Peoples: United Nations 

RM: Like many industries there’s a mix. There is a lot of collaboration to do things for the industry as a whole, that’s the pursuit of professionalism and craft, and we play our part in that. But underneath that there is a competitive spirit where you’re trying to do better than them or deliberately do things differently. I find being personally involved in the industry the best way to build relationships. It’s easy to judge someone without knowing them when they are a competitor and, truthfully, most people are very likeable when you break down the ‘us’ and ‘them’ mentality.

NH: You wholesale to over 50 cafes around New Zealand. Do they respond to the fair trade concept or are they just interested in getting great coffee?

RM: It’s both. We get approached by businesses who want to support both organic production and fair trade, it’s an important part of how they want to run their business, but of course they want the best beans as well. They’re prepared to do what we do, pay a little more to do some good in the world and do the best for their customers.

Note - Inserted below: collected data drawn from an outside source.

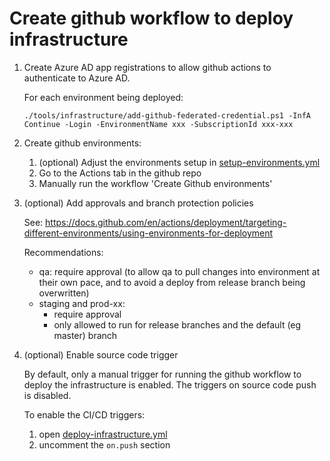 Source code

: # Create github workflow to deploy infrastructure

1. Create Azure AD app registrations to allow github actions to authenticate to Azure AD.

   For each environment being deployed:

      `./tools/infrastructure/add-github-federated-credential.ps1 -InfA Continue -Login -EnvironmentName xxx -SubscriptionId xxx-xxx`

2. Create github environments:

   1. (optional) Adjust the environments setup in [setup-environments.yml](../.github/workflows/setup-environments.yml)
   2. Go to the Actions tab in the github repo
   3. Manually run the workflow 'Create Github environments'

3. (optional) Add approvals and branch protection policies
   
   See: <https://docs.github.com/en/actions/deployment/targeting-different-environments/using-environments-for-deployment>

   Recommendations:
   * qa: require approval (to allow qa to pull changes into environment at their own pace, and to avoid a deploy from release branch being overwritten)
   * staging and prod-xx:
     * require approval
     * only allowed to run for release branches and the default (eg master) branch

4. (optional) Enable source code trigger

   By default, only a manual trigger for running the github workflow to deploy the infrastructure is enabled. The triggers on source code push is disabled.

   To enable the CI/CD triggers:
   1. open [deploy-infrastructure.yml](../.github/workflows/deploy-infrastructure.yml)
   2. uncomment the `on.push` section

NH: So are you responding to the market flavour-wise or are you trying to lead it?

Source: Peoples

RM: Lead it. New Zealand started with the Italian espresso experience. So, many people associate a ‘good coffee’ with a strong, almost bitter taste – a darker roast. But it’s like having a steak well done, you lose a lot of the inherent flavour. For us, good coffee is sweet, fruity and caramel.

We do some darker roasts, but we’re more focussed on the lighter roasts. Lighter roasts let the beans do the talking because there’s a cleaner, more interesting flavour. We also encourage people to appreciate flavours by using other ways to make coffee, like filters.

The social premium in action...

In Ethiopia: The Oromia Coffee Farmers Cooperative Union (OCFCU) provides loans and financial advice to women to help them establish alternate sources of income. This approach encourages more gender equality and protects families from being over-reliant on the coffee trade. They have completed education-based construction projects that benefit over 30,000 people and offer scholarships to selected children of co-op members to enable them to continue their studies.

In Honduras: Located in Western Honduras, COSMA's vision is ‘to be a competitive and profitable business, recognised for its quality coffee and transparency'. Gender equity initiatives and working in harmony with nature are just some of the ways this co-op is helping to improve the lives of its members and their families.

In Peru: CENFROCAFE is the co-op for 220 small-scale coffee farmers in eleven community-based associations. Higher incomes through fair trade sales are enabling CENFROCAFE farmers to diversify into the production of other agricultural crops – reducing migration rates and helping to preserve indigenous culture.

In Colombia: The CENCOIC co-op has over 1500 family members who are small-scale coffee farmers living in the Cauca region of southern Colombia. It exists to protect indigenous Colombians from political violence and protect their rights by providing them with regular incomes.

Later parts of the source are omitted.